Limits of Light vs. Water
The researchers found another subtlety in the Amazon's response to rainfall, which has led to new insights on a question under debate: Are seasonal changes in plant growth more limited by lack of sunlight or lack of water?
The Amazon basin, which consists of grasslands, evergreen forest, and deciduous forest where trees lose their leaves annually, has a wet season and a dry season. Past measurements from satellites have shown either no changes in greening between seasons or increased greening through the end of the dry season, attributed to fewer clouds blocking sunlight from reaching the ground. Measurements from a handful of field stations across the basin, however, indicated the vegetation greenness due to increased sunlight in the dry season would decline once the water in the soils was used up – especially in drought years.
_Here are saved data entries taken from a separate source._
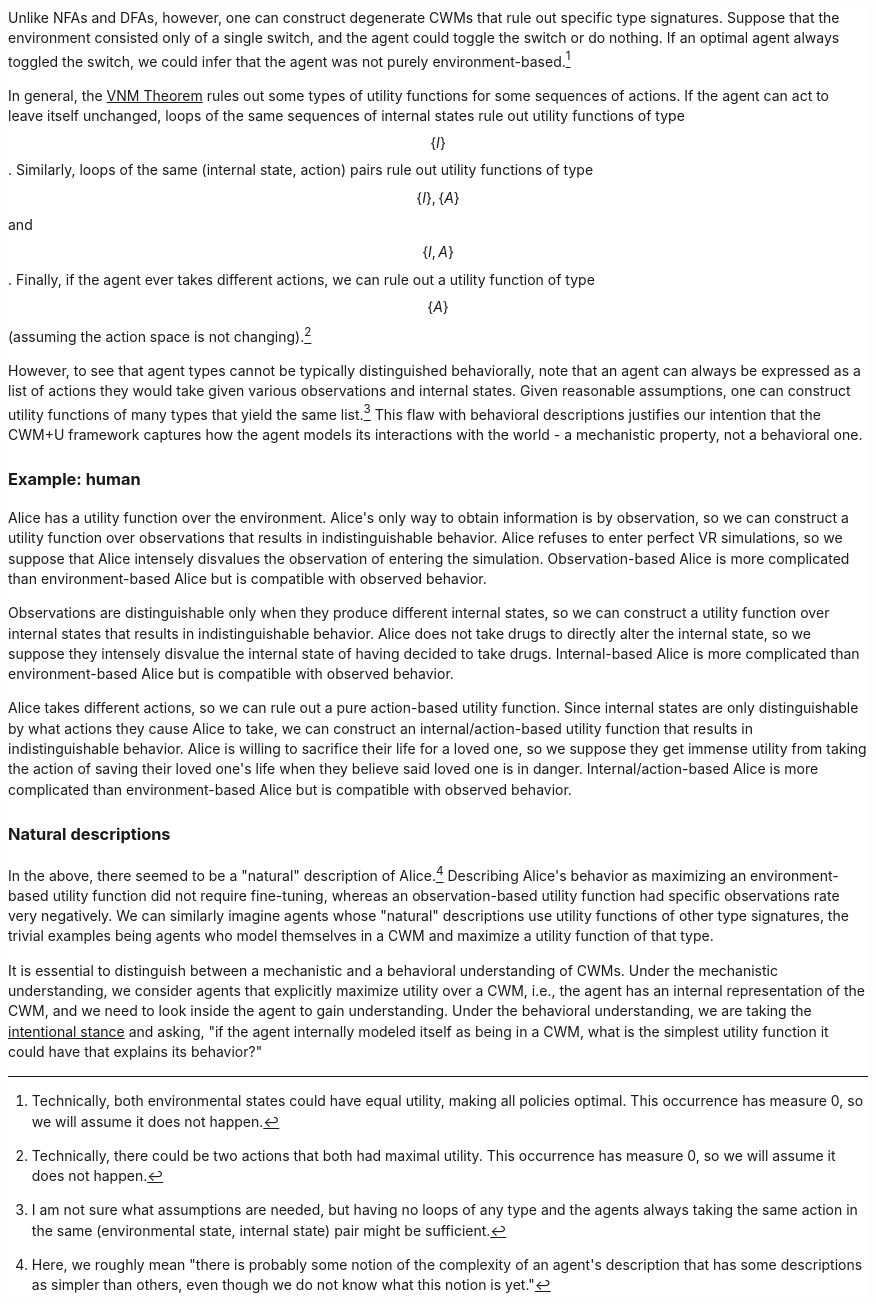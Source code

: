 Unlike NFAs and DFAs, however, one can construct degenerate CWMs that rule out specific type signatures. Suppose that the environment consisted only of a single switch, and the agent could toggle the switch or do nothing. If an optimal agent always toggled the switch, we could infer that the agent was not purely environment-based.[^random]

[^random]: Technically, both environmental states could have equal utility, making all policies optimal. This occurrence has measure 0, so we will assume it does not happen. 

In general, the [VNM Theorem](https://www.lesswrong.com/tag/vnm-theorem) rules out some types of utility functions for some sequences of actions. If the agent can act to leave itself unchanged, loops of the same sequences of internal states rule out utility functions of type $$\{I\}$$. Similarly, loops of the same (internal state, action) pairs rule out utility functions of type $$\{I\}, \{A\}$$ and $$\{I, A\}$$. Finally, if the agent ever takes different actions, we can rule out a utility function of type $$\{A\}$$ (assuming the action space is not changing).[^action]

[^action]: Technically, there could be two actions that both had maximal utility. This occurrence has measure 0, so we will assume it does not happen.

However, to see that agent types cannot be typically distinguished behaviorally, note that an agent can always be expressed as a list of actions they would take given various observations and internal states. Given reasonable assumptions, one can construct utility functions of many types that yield the same list.[^assume] This flaw with behavioral descriptions justifies our intention that the CWM+U framework captures how the agent models its interactions with the world - a mechanistic property, not a behavioral one. 

[^assume]: I am not sure what assumptions are needed, but having no loops of any type and the agents always taking the same action in the same (environmental state, internal state) pair might be sufficient.

### Example: human 

Alice has a utility function over the environment. Alice's only way to obtain information is by observation, so we can construct a utility function over observations that results in indistinguishable behavior. Alice refuses to enter perfect VR simulations, so we suppose that Alice intensely disvalues the observation of entering the simulation. Observation-based Alice is more complicated than environment-based Alice but is compatible with observed behavior.

Observations are distinguishable only when they produce different internal states, so we can construct a utility function over internal states that results in indistinguishable behavior. Alice does not take drugs to directly alter the internal state, so we suppose they intensely disvalue the internal state of having decided to take drugs. Internal-based Alice is more complicated than environment-based Alice but is compatible with observed behavior.

Alice takes different actions, so we can rule out a pure action-based utility function. Since internal states are only distinguishable by what actions they cause Alice to take, we can construct an internal/action-based utility function that results in indistinguishable behavior. Alice is willing to sacrifice their life for a loved one, so we suppose they get immense utility from taking the action of saving their loved one's life when they believe said loved one is in danger. Internal/action-based Alice is more complicated than environment-based Alice but is compatible with observed behavior.

### Natural descriptions

In the above, there seemed to be a "natural" description of Alice.[^natural] Describing Alice's behavior as maximizing an environment-based utility function did not require fine-tuning, whereas an observation-based utility function had specific observations rate very negatively. We can similarly imagine agents whose "natural" descriptions use utility functions of other type signatures, the trivial examples being agents who model themselves in a CWM and maximize a utility function of that type.

[^natural]: Here, we roughly mean "there is probably some notion of the complexity of an agent's description that has some descriptions as  simpler than others, even though we do not know what this notion is yet." 

It is essential to distinguish between a mechanistic and a behavioral understanding of CWMs. Under the mechanistic understanding, we consider agents that explicitly maximize utility over a CWM, i.e., the agent has an internal representation of the CWM, and we need to look inside the agent to gain understanding. Under the behavioral understanding, we are taking the [intentional stance](https://www.wikiwand.com/en/Intentional_stance) and asking, "if the agent internally modeled itself as being in a CWM, what is the simplest utility function it could have that explains its behavior?"


[^credit]: This drawing is originally from [Embedded Agents](https://www.alignmentforum.org/s/Rm6oQRJJmhGCcLvxh/p/p7x32SEt43ZMC9r7r)
[^OODA]: The decision-making model known as the [OODA Loop](https://www.lesswrong.com/posts/bh9gAZTmGyJ4j7h2L/training-regime-day-20-ooda-loop) inspired this naming scheme. Acting has been renamed to executing to avoid confusion with act-based agents.
[^mesa-optimizers]: See [Conditions for Mesa-Optimization](https://www.lesswrong.com/posts/q2rCMHNXazALgQpGH/conditions-for-mesa-optimization) for further discussion.
[^locality]: See [Locality of Goals](https://www.alignmentforum.org/posts/HkWB5KCJQ2aLsMzjt/locality-of-goals#Goals_Across_Cartesian_Boundaries) for a related discussion.
[^action]: There is dependence on the action space's representation. If the action space is muscle movements, deontologists have utility functions over internal states and actions; they disprefer flexing their index finger if they have the memory of holding a gun pointing at another person. However, if the action space is high-level descriptions like "kill someone," deontologists are action-based consequential agents.
[^hadfield]: Hadfield-Menell, Dylan, Smitha Milli, Pieter Abbeel, Stuart Russell, and Anca Dragan. "Inverse Reward Design." *ArXiv:1711.02827 [Cs]*, October 7, 2020. http://arxiv.org/abs/1711.02827.
[^underspecified]: Constructing this set is technically impossible. In practice, it can be replaced by the set of all finite CWS+Ss.
[^structure]: We contrast this to an agent whose internals are structured like HCH, i.e., it has models of humans consulting other models of humans. An agent with this structure is likely more transparent and less competitive than an agent trying to enforce the same input-output mapping as HCH.
[^KL]: This utility function is flawed because the asymmetry of KL-divergence might make slightly suboptimal agents catastrophic, i.e., agents that rarely take actions $$\text{HCH}$$​ would never take will only be slightly penalized. Constructing a utility function that is not catastrophic if approximated remains an open problem.
[^acausal]: What a human asks the agent depends on the agent's properties, so using the human distribution has acausal implications. See [Open Problems with Myopia](https://www.alignmentforum.org/posts/LCLBnmwdxkkz5fNvH/open-problems-with-myopia) for further discussion. 
[^uesato]: Uesato, Jonathan, Ramana Kumar, Victoria Krakovna, Tom Everitt, Richard Ngo, and Shane Legg. "Avoiding Tampering Incentives in Deep RL via Decoupled Approval." *ArXiv:2011.08827 [Cs]*, November 17, 2020. http://arxiv.org/abs/2011.08827.
[^take-over]: The inverse might not hold. Time-limited myopic agents might also take over the world for reasons described [here](https://www.alignmentforum.org/posts/LCLBnmwdxkkz5fNvH/open-problems-with-myopia)
[^openproblems]: See [Open Problems with Myopia](https://www.alignmentforum.org/posts/LCLBnmwdxkkz5fNvH/open-problems-with-myopia) for further discussion.
[^predictomatic]: These concerns are similar to the ones illustrated in Demski's [Parable of Predict-O-Matic](https://www.lesswrong.com/posts/SwcyMEgLyd4C3Dern/the-parable-of-predict-o-matic).
[^MAP]: Here, the agent is reasoning according to the maximum probability world state, a trick inspired by Cohen et al.'s [Asymtotically Unambitious Artificial General Intelligence](https://arxiv.org/pdf/1905.12186.pdf).
[^upstream]: What we mean by "upstream" is unclear but is related to the concept of subjunctive dependence from [Functional Decision Theory: A New Theory of Instrumental Rationality](https://arxiv.org/abs/1710.05060).
[^anthropic]: If an agent's experiences shape who they are, uncertainty over the input distribution might be viewed as a special case of anthropic uncertainty.
[^double]: See [Understanding Deep Double Descent](https://www.alignmentforum.org/posts/FRv7ryoqtvSuqBxuT/understanding-deep-double-descent) for more discussion.
[^current work]: A sample of current work in this general direction is Hubinger's [Towards a mechanistic understanding of corrigibility](https://www.lesswrong.com/posts/BKM8uQS6QdJPZLqCr/towards-a-mechanistic-understanding-of-corrigibility) and [Relaxed adversarial training for inner alignment](https://www.lesswrong.com/posts/9Dy5YRaoCxH9zuJqa/relaxed-adversarial-training-for-inner-alignment), Filan et al.'s [Pruned Neural Networks are Surprisingly Modular](https://arxiv.org/abs/2003.04881), and much of the OpenAI Clarity team's work on [circuits](https://distill.pub/2020/circuits/).
[^coherent]: This is related to Richard's point that [coherent behavior in the world is an incoherent concept](https://www.lesswrong.com/posts/vphFJzK3mWA4PJKAg/coherent-behaviour-in-the-real-world-is-an-incoherent).
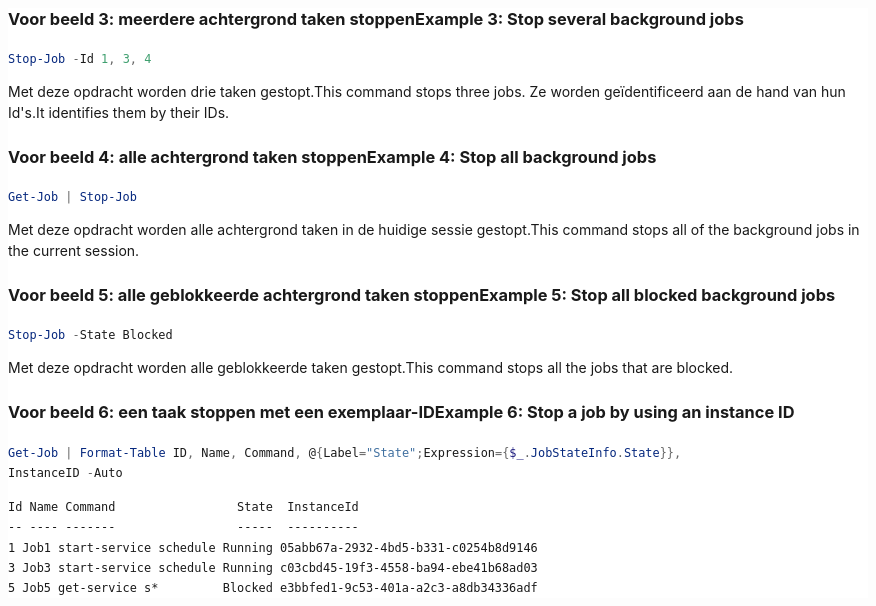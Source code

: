 ### <span data-ttu-id="7dc6b-142">Voor beeld 3: meerdere achtergrond taken stoppen</span><span class="sxs-lookup"><span data-stu-id="7dc6b-142">Example 3: Stop several background jobs</span></span>

```powershell
Stop-Job -Id 1, 3, 4
```

<span data-ttu-id="7dc6b-143">Met deze opdracht worden drie taken gestopt.</span><span class="sxs-lookup"><span data-stu-id="7dc6b-143">This command stops three jobs.</span></span>
<span data-ttu-id="7dc6b-144">Ze worden geïdentificeerd aan de hand van hun Id's.</span><span class="sxs-lookup"><span data-stu-id="7dc6b-144">It identifies them by their IDs.</span></span>

### <span data-ttu-id="7dc6b-145">Voor beeld 4: alle achtergrond taken stoppen</span><span class="sxs-lookup"><span data-stu-id="7dc6b-145">Example 4: Stop all background jobs</span></span>

```powershell
Get-Job | Stop-Job
```

<span data-ttu-id="7dc6b-146">Met deze opdracht worden alle achtergrond taken in de huidige sessie gestopt.</span><span class="sxs-lookup"><span data-stu-id="7dc6b-146">This command stops all of the background jobs in the current session.</span></span>

### <span data-ttu-id="7dc6b-147">Voor beeld 5: alle geblokkeerde achtergrond taken stoppen</span><span class="sxs-lookup"><span data-stu-id="7dc6b-147">Example 5: Stop all blocked background jobs</span></span>

```powershell
Stop-Job -State Blocked
```

<span data-ttu-id="7dc6b-148">Met deze opdracht worden alle geblokkeerde taken gestopt.</span><span class="sxs-lookup"><span data-stu-id="7dc6b-148">This command stops all the jobs that are blocked.</span></span>

### <span data-ttu-id="7dc6b-149">Voor beeld 6: een taak stoppen met een exemplaar-ID</span><span class="sxs-lookup"><span data-stu-id="7dc6b-149">Example 6: Stop a job by using an instance ID</span></span>

```powershell
Get-Job | Format-Table ID, Name, Command, @{Label="State";Expression={$_.JobStateInfo.State}},
InstanceID -Auto
```

```Output
Id Name Command                 State  InstanceId
-- ---- -------                 -----  ----------
1 Job1 start-service schedule Running 05abb67a-2932-4bd5-b331-c0254b8d9146
3 Job3 start-service schedule Running c03cbd45-19f3-4558-ba94-ebe41b68ad03
5 Job5 get-service s*         Blocked e3bbfed1-9c53-401a-a2c3-a8db34336adf
```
"Our study has helped confirm field-based results across large areas from space," Hilker said. "With our work, we have shown that there is a dry season greening but that under extended drought we get a decline in vegetation greenness."
During the dry season of an average year, the evergreen plants tap into groundwater, bask in the sunlight, and become greener.
"They're deeply rooted so they have plenty of water and they have lots of leaves," said Compton Tucker, a senior research scientist at Goddard who also contributed to the paper. "However, when you come up to one of these really dry periods, [like the drought of 2005 or 2010], then there isn't enough water to take advantage of all the light during the dry season." Water becomes the limiting factor whose effects can carry over from one year into the next if trees and vegetation die off.